The most common way to include a repository inside another, git submodules, works by adding metadata on what repository and revision should be included as a submodule, along with the path the submodule should be cloned into. Git clients then can be instructed to clone all the submodules of a repository.

A big drawback of submodules when dealing with private repositories is that the git client must be authorized to access the repositories of all submodules, otherwise it will have an incomplete repository. This is problematic to setup securely on GitHub and the CI systems we use.

A different approach to including repositories inside another is subtrees.

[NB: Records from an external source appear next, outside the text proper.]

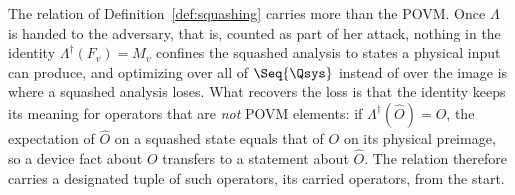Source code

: 
\begin{remark}\label{rem:carried-operators}
The relation of Definition~\ref{def:squashing} carries more than the POVM.
Once $\Lambda$ is handed to the adversary, that is, counted as part of her
attack, nothing in the identity
$\Lambda^{\dagger}(F_v)=M_v$ confines the squashed analysis to states a
physical input can produce, and optimizing over all of $\Seq{\Qsys}$ instead
of over the image is where a squashed analysis loses. What recovers the loss
is that the identity keeps its meaning for operators that are \emph{not} POVM
elements: if $\Lambda^{\dagger}(\hat O)=O$, the expectation of $\hat O$ on a
squashed state equals that of $O$ on its physical preimage, so a device fact
about $O$ transfers to a statement about $\hat O$. The relation therefore
carries a designated tuple of such operators, its carried operators, from the
start.
\end{remark}
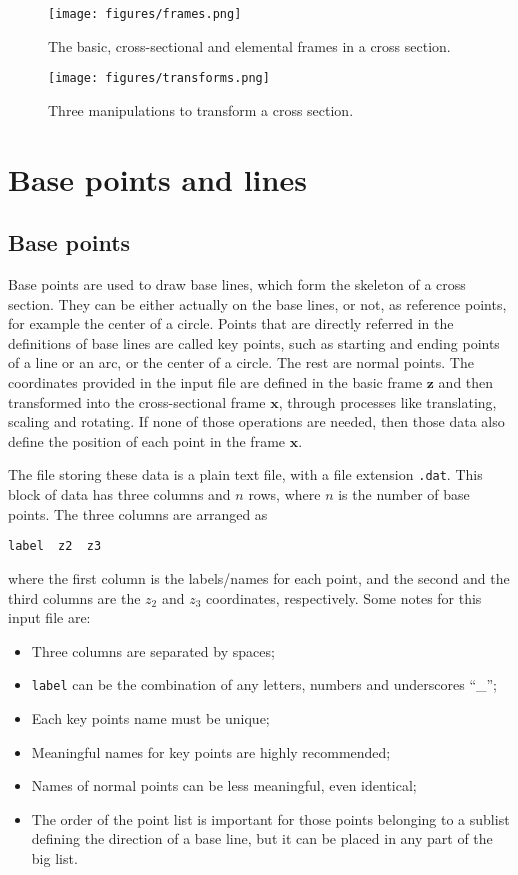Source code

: \documentclass{book}
\begin{document}
\begin{figure}
  \centerline{\texttt{[image: figures/frames.png]}}
  \caption{The basic, cross-sectional and elemental frames in a cross section.}
  \label{fig:frames}
\end{figure}

\begin{figure}
  \centerline{\texttt{[image: figures/transforms.png]}}
  \caption{Three manipulations to transform a cross section.}
  \label{fig:transforms}
\end{figure}


\section{Base points and lines}
\label{sec:geometry}

\subsection{Base points}

Base points are used to draw base lines, which form the skeleton of a 
cross section. They can be either actually on the base lines, or not, 
as reference points, for example the center of a circle. Points that 
are directly referred in the definitions of base lines are called key points, 
such as starting and ending points of a line or an arc, or the center 
of a circle. The rest are normal points. The coordinates provided in the 
input file are defined in the basic frame $\mathbf z$ and then transformed 
into the cross-sectional frame $\mathbf x$, through processes like 
translating, scaling and rotating. If none of those operations are needed, 
then those data also define the position of each point in the frame $\mathbf x$.

The file storing these data is a plain text file, with a file extension 
\lstinline{.dat}. This block of data has three columns and $n$ rows, 
where $n$ is the number of base points. The three columns are arranged as

\lstinline{label  z2  z3}

where the first column is the labels/names for each point, and the second 
and the third columns are the $z_2$ and $z_3$ coordinates, respectively. 
Some notes for this input file are:

\begin{itemize}
  \item Three columns are separated by spaces;
  \item \lstinline{label} can be the combination of any letters, numbers 
    and underscores ``\_'';
  \item Each key points name must be unique;
  \item Meaningful names for key points are highly recommended;
  \item Names of normal points can be less meaningful, even identical;
  \item The order of the point list is important for those points 
    belonging to a sublist defining the direction of a base line, but 
    it can be placed in any part of the big list.
\end{itemize}
\end{document}
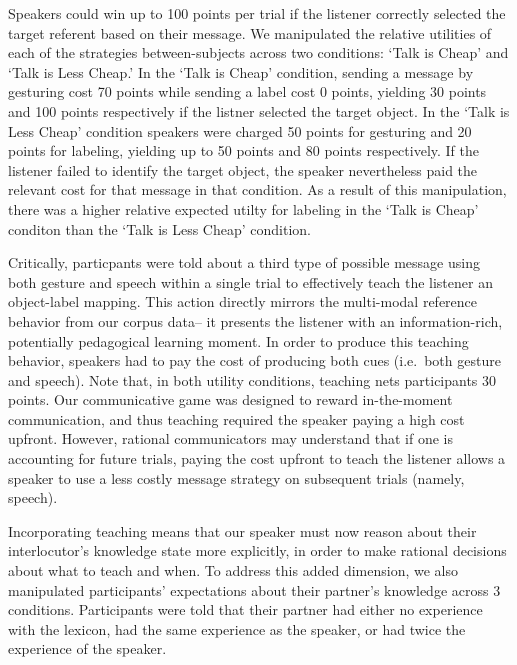 \documentclass[10pt, letterpaper]{article}
\begin{document}
Speakers could win up to 100 points per trial if the listener correctly
selected the target referent based on their message. We manipulated the
relative utilities of each of the strategies between-subjects across two
conditions: `Talk is Cheap' and `Talk is Less Cheap.' In the `Talk is
Cheap' condition, sending a message by gesturing cost 70 points while
sending a label cost 0 points, yielding 30 points and 100 points
respectively if the listner selected the target object. In the `Talk is
Less Cheap' condition speakers were charged 50 points for gesturing and
20 points for labeling, yielding up to 50 points and 80 points
respectively. If the listener failed to identify the target object, the
speaker nevertheless paid the relevant cost for that message in that
condition. As a result of this manipulation, there was a higher relative
expected utilty for labeling in the `Talk is Cheap' conditon than the
`Talk is Less Cheap' condition.

Critically, particpants were told about a third type of possible message
using both gesture and speech within a single trial to effectively teach
the listener an object-label mapping. This action directly mirrors the
multi-modal reference behavior from our corpus data-- it presents the
listener with an information-rich, potentially pedagogical learning
moment. In order to produce this teaching behavior, speakers had to pay
the cost of producing both cues (i.e.~both gesture and speech). Note
that, in both utility conditions, teaching nets participants 30 points.
Our communicative game was designed to reward in-the-moment
communication, and thus teaching required the speaker paying a high cost
upfront. However, rational communicators may understand that if one is
accounting for future trials, paying the cost upfront to teach the
listener allows a speaker to use a less costly message strategy on
subsequent trials (namely, speech).

Incorporating teaching means that our speaker must now reason about
their interlocutor's knowledge state more explicitly, in order to make
rational decisions about what to teach and when. To address this added
dimension, we also manipulated participants' expectations about their
partner's knowledge across 3 conditions. Participants were told that
their partner had either no experience with the lexicon, had the same
experience as the speaker, or had twice the experience of the speaker.
\end{document}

While with submodules each repository is still a fully separate git repository, subtrees merge the history of the included repository inside the parent repository’s history, resulting in a single bigger repository.

Subtrees provide builtin tooling to keep those inclusions up to date as the merged repository changes.

What is an Subtree Pull

Similar to upstream pulls, a subtree pull pulls in new commits from a corresponding subtree into the Ferrocene repository to keep them in sync. Likewise this procedure is usually performed by a periodic Github Action that opens a pull request automatically, only requiring sign off of a reviewer to get merged. Sometimes merge conflicts may occur in which case automation opens an issue describing the conflict and requiring the upstream pull to be done manually.

Manual intervention when the automation fails

Performing a manual pull works similar to doing a manual upstream pull. The following text will make use of the term <NEW_PULL_BRANCH> to refer to the new branch created by the pull initiator to perform the pull on.

Initiating the pull

Run the following git commands to set up a new local <NEW_PULL_BRANCH> branch to do the pull on:

git checkout origin/main # check out the ferrocene branch to do the pull for
git pull --rebase # make sure your local branch is up to date
git submodule update # update any submodules that might've changed
git checkout -b <NEW_PULL_BRANCH> # checkout a new branch to do the pull with

Performing the pull

Now run:

ferrocene/tools/pull-subtrees/pull.py --target main

The script will attempt to update all the registered subtrees in order until all succeed or the first one fails.

If merging fails for one of the subtrees the script will stop and report which one failed as well as the conflicts that have occured.

After having manually fixed the conflicts, finish up the merge by doing the following:

git add . # add your changes to the staging area
git merge --continue # finish the merge
git push --set-upstream origin <NEW_PULL_BRANCH> # push out the pull request branch

Finally open up a pull request from the <NEW_PULL_BRANCH>.